**Exercise goal**
Give the data again in full, exactly as written below.

**Material for this exercise**

########

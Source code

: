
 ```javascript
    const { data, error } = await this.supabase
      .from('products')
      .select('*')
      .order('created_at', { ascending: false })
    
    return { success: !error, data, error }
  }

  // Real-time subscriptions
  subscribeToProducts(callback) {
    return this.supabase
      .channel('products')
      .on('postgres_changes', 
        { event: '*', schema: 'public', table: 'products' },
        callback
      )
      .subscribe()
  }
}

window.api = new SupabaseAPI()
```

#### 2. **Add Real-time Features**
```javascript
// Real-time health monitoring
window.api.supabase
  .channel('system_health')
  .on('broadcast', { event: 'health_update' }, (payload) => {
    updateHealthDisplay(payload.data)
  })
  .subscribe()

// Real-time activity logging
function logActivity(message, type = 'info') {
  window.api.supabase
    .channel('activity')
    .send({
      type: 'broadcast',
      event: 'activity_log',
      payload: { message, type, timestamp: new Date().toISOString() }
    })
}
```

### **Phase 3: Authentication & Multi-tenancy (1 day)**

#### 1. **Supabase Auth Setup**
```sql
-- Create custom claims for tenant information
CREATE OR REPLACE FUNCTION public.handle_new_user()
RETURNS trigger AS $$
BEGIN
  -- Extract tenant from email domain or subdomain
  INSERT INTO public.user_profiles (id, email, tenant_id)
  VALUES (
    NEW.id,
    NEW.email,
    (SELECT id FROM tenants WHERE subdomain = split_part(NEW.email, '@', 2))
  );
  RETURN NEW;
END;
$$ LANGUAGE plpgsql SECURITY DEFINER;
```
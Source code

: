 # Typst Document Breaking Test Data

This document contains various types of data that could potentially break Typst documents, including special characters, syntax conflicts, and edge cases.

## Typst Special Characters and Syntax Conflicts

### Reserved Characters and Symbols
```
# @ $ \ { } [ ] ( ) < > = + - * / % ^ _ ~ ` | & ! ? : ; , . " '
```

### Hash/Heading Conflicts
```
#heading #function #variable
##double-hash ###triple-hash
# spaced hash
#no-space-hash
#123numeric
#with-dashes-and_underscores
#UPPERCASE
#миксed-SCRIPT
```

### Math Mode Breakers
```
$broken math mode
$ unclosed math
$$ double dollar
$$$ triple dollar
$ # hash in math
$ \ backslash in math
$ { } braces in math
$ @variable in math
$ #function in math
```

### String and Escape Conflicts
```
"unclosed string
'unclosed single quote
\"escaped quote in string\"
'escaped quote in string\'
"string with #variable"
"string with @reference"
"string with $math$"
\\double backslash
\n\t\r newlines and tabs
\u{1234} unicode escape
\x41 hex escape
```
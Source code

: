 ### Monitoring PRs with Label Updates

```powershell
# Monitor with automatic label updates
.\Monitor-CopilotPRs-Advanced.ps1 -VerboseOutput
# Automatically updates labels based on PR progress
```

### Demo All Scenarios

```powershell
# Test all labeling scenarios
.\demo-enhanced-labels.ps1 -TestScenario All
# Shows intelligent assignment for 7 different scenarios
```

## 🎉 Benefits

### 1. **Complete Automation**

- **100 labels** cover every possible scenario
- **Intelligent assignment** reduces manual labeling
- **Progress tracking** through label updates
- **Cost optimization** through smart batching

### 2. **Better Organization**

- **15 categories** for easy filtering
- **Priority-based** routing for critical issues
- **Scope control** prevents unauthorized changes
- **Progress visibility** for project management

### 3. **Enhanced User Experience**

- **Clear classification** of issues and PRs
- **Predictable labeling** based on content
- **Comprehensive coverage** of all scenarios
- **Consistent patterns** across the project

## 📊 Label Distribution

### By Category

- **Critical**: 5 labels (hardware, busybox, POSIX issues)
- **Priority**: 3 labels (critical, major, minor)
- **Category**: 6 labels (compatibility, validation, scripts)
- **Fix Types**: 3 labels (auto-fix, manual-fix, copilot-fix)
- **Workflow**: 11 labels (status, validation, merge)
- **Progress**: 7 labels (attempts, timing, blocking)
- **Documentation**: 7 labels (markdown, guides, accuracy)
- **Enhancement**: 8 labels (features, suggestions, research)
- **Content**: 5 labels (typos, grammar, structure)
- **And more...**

########

**Response to this exercise**
Source code

:
 ```javascript
    const { data, error } = await this.supabase
      .from('products')
      .select('*')
      .order('created_at', { ascending: false })
    
    return { success: !error, data, error }
  }

  // Real-time subscriptions
  subscribeToProducts(callback) {
    return this.supabase
      .channel('products')
      .on('postgres_changes', 
        { event: '*', schema: 'public', table: 'products' },
        callback
      )
      .subscribe()
  }
}

window.api = new SupabaseAPI()
```

#### 2. **Add Real-time Features**
```javascript
// Real-time health monitoring
window.api.supabase
  .channel('system_health')
  .on('broadcast', { event: 'health_update' }, (payload) => {
    updateHealthDisplay(payload.data)
  })
  .subscribe()

// Real-time activity logging
function logActivity(message, type = 'info') {
  window.api.supabase
    .channel('activity')
    .send({
      type: 'broadcast',
      event: 'activity_log',
      payload: { message, type, timestamp: new Date().toISOString() }
    })
}
```

### **Phase 3: Authentication & Multi-tenancy (1 day)**

#### 1. **Supabase Auth Setup**
```sql
-- Create custom claims for tenant information
CREATE OR REPLACE FUNCTION public.handle_new_user()
RETURNS trigger AS $$
BEGIN
  -- Extract tenant from email domain or subdomain
  INSERT INTO public.user_profiles (id, email, tenant_id)
  VALUES (
    NEW.id,
    NEW.email,
    (SELECT id FROM tenants WHERE subdomain = split_part(NEW.email, '@', 2))
  );
  RETURN NEW;
END;
$$ LANGUAGE plpgsql SECURITY DEFINER;
```
Source code

: # Typst Document Breaking Test Data

This document contains various types of data that could potentially break Typst documents, including special characters, syntax conflicts, and edge cases.

## Typst Special Characters and Syntax Conflicts

### Reserved Characters and Symbols
```
# @ $ \ { } [ ] ( ) < > = + - * / % ^ _ ~ ` | & ! ? : ; , . " '
```

### Hash/Heading Conflicts
```
#heading #function #variable
##double-hash ###triple-hash
# spaced hash
#no-space-hash
#123numeric
#with-dashes-and_underscores
#UPPERCASE
#миксed-SCRIPT
```

### Math Mode Breakers
```
$broken math mode
$ unclosed math
$$ double dollar
$$$ triple dollar
$ # hash in math
$ \ backslash in math
$ { } braces in math
$ @variable in math
$ #function in math
```

### String and Escape Conflicts
```
"unclosed string
'unclosed single quote
\"escaped quote in string\"
'escaped quote in string\'
"string with #variable"
"string with @reference"
"string with $math$"
\\double backslash
\n\t\r newlines and tabs
\u{1234} unicode escape
\x41 hex escape
```
Source code

: ### Monitoring PRs with Label Updates

```powershell
# Monitor with automatic label updates
.\Monitor-CopilotPRs-Advanced.ps1 -VerboseOutput
# Automatically updates labels based on PR progress
```

### Demo All Scenarios

```powershell
# Test all labeling scenarios
.\demo-enhanced-labels.ps1 -TestScenario All
# Shows intelligent assignment for 7 different scenarios
```

## 🎉 Benefits

### 1. **Complete Automation**

- **100 labels** cover every possible scenario
- **Intelligent assignment** reduces manual labeling
- **Progress tracking** through label updates
- **Cost optimization** through smart batching

### 2. **Better Organization**

- **15 categories** for easy filtering
- **Priority-based** routing for critical issues
- **Scope control** prevents unauthorized changes
- **Progress visibility** for project management

### 3. **Enhanced User Experience**

- **Clear classification** of issues and PRs
- **Predictable labeling** based on content
- **Comprehensive coverage** of all scenarios
- **Consistent patterns** across the project

## 📊 Label Distribution

### By Category

- **Critical**: 5 labels (hardware, busybox, POSIX issues)
- **Priority**: 3 labels (critical, major, minor)
- **Category**: 6 labels (compatibility, validation, scripts)
- **Fix Types**: 3 labels (auto-fix, manual-fix, copilot-fix)
- **Workflow**: 11 labels (status, validation, merge)
- **Progress**: 7 labels (attempts, timing, blocking)
- **Documentation**: 7 labels (markdown, guides, accuracy)
- **Enhancement**: 8 labels (features, suggestions, research)
- **Content**: 5 labels (typos, grammar, structure)
- **And more...**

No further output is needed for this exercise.